Dentro do banco, a tensão era crescente. Os empregados haviam sido informados e os guardas tinham ordens para ajudarem a levar as barras de ouro para o camião, quando este chegasse. Todos deveriam cooperar plenamente.

Os detectives disfarçados fora do banco continuavam a trabalhar, observando a rua furtivamente, atentos à aproximação do camião. No telhado, o Inspector Van Duren perguntou pela décima vez:

- Algum sinal do maldito camião?

- Nee.

O detective Witkamp olhou para seu relógio.

- Eles estão treze minutos atrasados. Se...

O walkie-talkie entrou em funcionamento abruptamente:

- Inspector! O camião acaba de aparecer! Está cruzando a Rozengracht, a caminho do banco! Deverá vê-lo aí do telhado dentro de um minuto!

O ar tornou-se subitamente carregado de electricidade. O Inspector Van Duren falou rapidamente pelo walkie-talkie:

- Atenção, todas as unidades. O peixe está na rede. Vamos deixá-lo nadar.

Um camião blindado cinzento encaminhou-se para a entrada do banco e parou.

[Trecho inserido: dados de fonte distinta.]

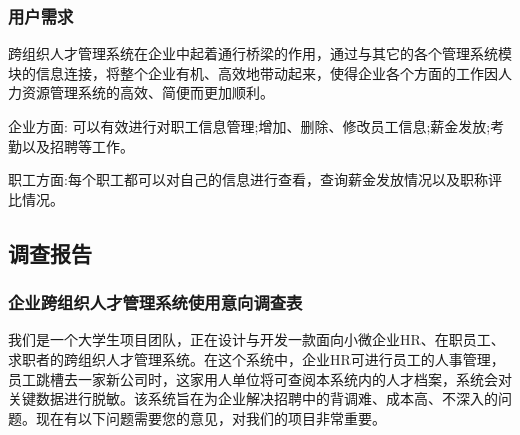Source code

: \documentclass[master]{hduthesis}
\begin{document}
\subsubsection{用户需求}
跨组织人才管理系统在企业中起着通行桥梁的作用，通过与其它的各个管理系统模块的信息连接，将整个企业有机、高效地带动起来，使得企业各个方面的工作因人力资源管理系统的高效、简便而更加顺利。

企业方面: 可以有效进行对职工信息管理;增加、删除、修改员工信息;薪金发放;考勤以及招聘等工作。

职工方面:每个职工都可以对自己的信息进行查看，查询薪金发放情况以及职称评比情况。

\subsection{调查报告}
\subsubsection{企业跨组织人才管理系统使用意向调查表}
我们是一个大学生项目团队，正在设计与开发一款面向小微企业HR、在职员工、求职者的跨组织人才管理系统。在这个系统中，企业HR可进行员工的人事管理，员工跳槽去一家新公司时，这家用人单位将可查阅本系统内的人才档案，系统会对关键数据进行脱敏。该系统旨在为企业解决招聘中的背调难、成本高、不深入的问题。现在有以下问题需要您的意见，对我们的项目非常重要。
\end{document}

Enquanto Cooper e Van Duren observaram, dois homens saltaram, usando uniformes de guardas de segurança, avançaram para a porta do banco.

- Onde ela está? - Indagou Daniel Cooper em voz alta. - Onde está Tracy Whitney?

- Isso não tem importância - disse o Inspector Van Duren. - Ela não ficará longe do ouro.

E mesmo que fique, isso não faz diferença, pensou Daniel Cooper. As gravações vão condená-la.

 

Nervosos empregados ajudaram os dois homens uniformizados a levarem as barras de ouro do cofre do banco para o camião blindado. Cooper e Van Duren observavam os vultos distantes do telhado no outro lado da rua.

O carregamento demorou oito minutos. Depois que a traseira do camião fora trancada e os dois homens se encaminhavam para a boleia, o Inspector Van Duren gritou por seu aparelho:

- Viug! Pas op! Todas as unidades fechem o cerco!

O pandemónio irrompeu. O homem de macacão, o jornaleiro, os três electricistas e um enxame de outros detectives correram para o veículo blindado e o cercaram, empunhando armas. A rua foi isolada, não havendo tráfego em qualquer direcção. O Inspector Van Duren virou-se para Daniel Cooper e sorriu.

- Vamos descer.

Está tudo acabado finalmente, pensou Cooper.

 

Eles desceram apressadamente para a rua. Os dois homens uniformizados foram colocados contra a parede, as mãos levantadas, cercados por detectives armados. Daniel Cooper e o Inspector Van Duren se adiantaram. Van Duren disse:

- Podem se virar agora. Estão presos.

Os dois homens, muito pálidos, viraram-se para enfrentar o grupo. Daniel Cooper e o Inspector Van Duren ficaram chocados. Eram totalmente estranhos.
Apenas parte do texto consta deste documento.